:: SUPPLIED MATERIAL ::
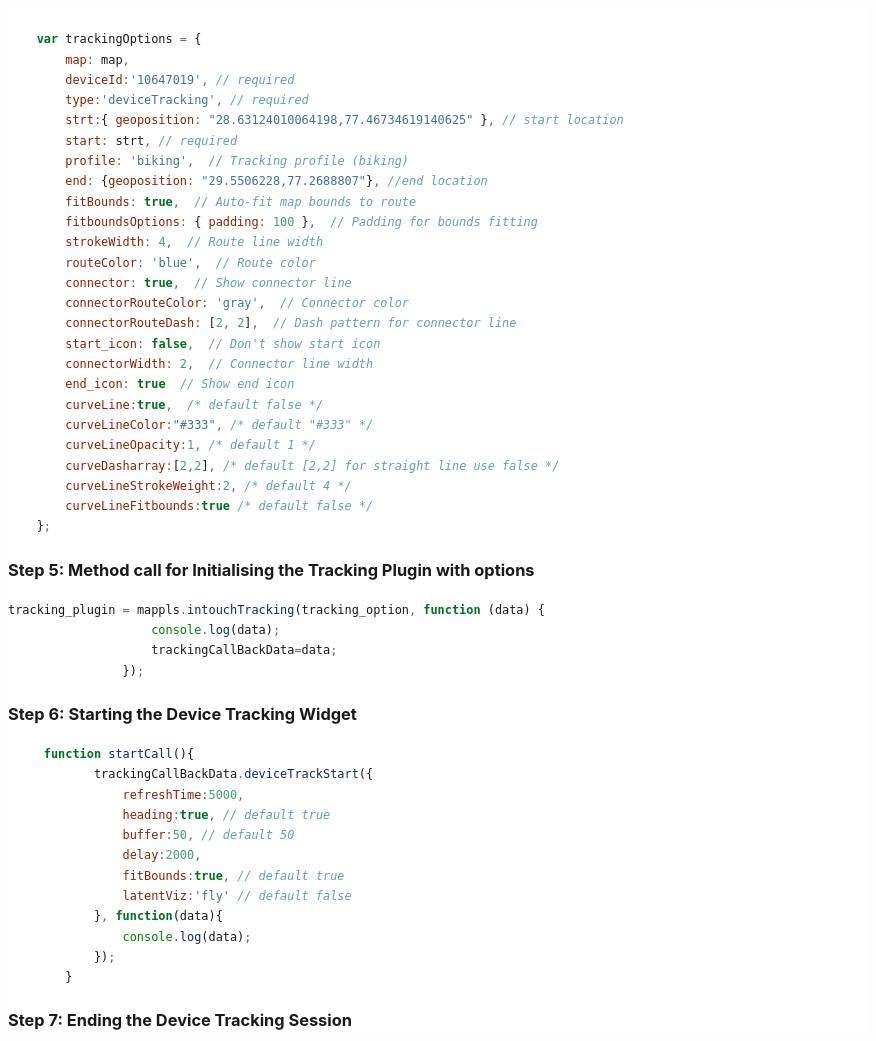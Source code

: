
 ```js

    var trackingOptions = {
        map: map,
        deviceId:'10647019', // required
        type:'deviceTracking', // required
        strt:{ geoposition: "28.63124010064198,77.46734619140625" }, // start location
        start: strt, // required
        profile: 'biking',  // Tracking profile (biking)
        end: {geoposition: "29.5506228,77.2688807"}, //end location
        fitBounds: true,  // Auto-fit map bounds to route
        fitboundsOptions: { padding: 100 },  // Padding for bounds fitting
        strokeWidth: 4,  // Route line width
        routeColor: 'blue',  // Route color
        connector: true,  // Show connector line
        connectorRouteColor: 'gray',  // Connector color
        connectorRouteDash: [2, 2],  // Dash pattern for connector line
        start_icon: false,  // Don't show start icon
        connectorWidth: 2,  // Connector line width
        end_icon: true  // Show end icon
        curveLine:true,  /* default false */
        curveLineColor:"#333", /* default "#333" */
        curveLineOpacity:1, /* default 1 */
        curveDasharray:[2,2], /* default [2,2] for straight line use false */
        curveLineStrokeWeight:2, /* default 4 */
        curveLineFitbounds:true /* default false */
    };
```

### Step 5: Method call for Initialising the Tracking Plugin with options

```js
tracking_plugin = mappls.intouchTracking(tracking_option, function (data) {
                    console.log(data);
                    trackingCallBackData=data;
                });
```

### Step 6: Starting the Device Tracking Widget

```js
     function startCall(){
            trackingCallBackData.deviceTrackStart({
                refreshTime:5000,
                heading:true, // default true
                buffer:50, // default 50
                delay:2000,
                fitBounds:true, // default true
                latentViz:'fly' // default false
            }, function(data){
                console.log(data);
            });
        }
```
###  Step 7: Ending the Device Tracking Session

:: INSTRUCTIONS FOR THE TASK ::
Copy the listing above verbatim; the pictures it contains are to stay out.

:: YOUR RESPONSE ::
Source code

:
 ```js

    var trackingOptions = {
        map: map,
        deviceId:'10647019', // required
        type:'deviceTracking', // required
        strt:{ geoposition: "28.63124010064198,77.46734619140625" }, // start location
        start: strt, // required
        profile: 'biking',  // Tracking profile (biking)
        end: {geoposition: "29.5506228,77.2688807"}, //end location
        fitBounds: true,  // Auto-fit map bounds to route
        fitboundsOptions: { padding: 100 },  // Padding for bounds fitting
        strokeWidth: 4,  // Route line width
        routeColor: 'blue',  // Route color
        connector: true,  // Show connector line
        connectorRouteColor: 'gray',  // Connector color
        connectorRouteDash: [2, 2],  // Dash pattern for connector line
        start_icon: false,  // Don't show start icon
        connectorWidth: 2,  // Connector line width
        end_icon: true  // Show end icon
        curveLine:true,  /* default false */
        curveLineColor:"#333", /* default "#333" */
        curveLineOpacity:1, /* default 1 */
        curveDasharray:[2,2], /* default [2,2] for straight line use false */
        curveLineStrokeWeight:2, /* default 4 */
        curveLineFitbounds:true /* default false */
    };
```

### Step 5: Method call for Initialising the Tracking Plugin with options

```js
tracking_plugin = mappls.intouchTracking(tracking_option, function (data) {
                    console.log(data);
                    trackingCallBackData=data;
                });
```

### Step 6: Starting the Device Tracking Widget

```js
     function startCall(){
            trackingCallBackData.deviceTrackStart({
                refreshTime:5000,
                heading:true, // default true
                buffer:50, // default 50
                delay:2000,
                fitBounds:true, // default true
                latentViz:'fly' // default false
            }, function(data){
                console.log(data);
            });
        }
```
###  Step 7: Ending the Device Tracking Session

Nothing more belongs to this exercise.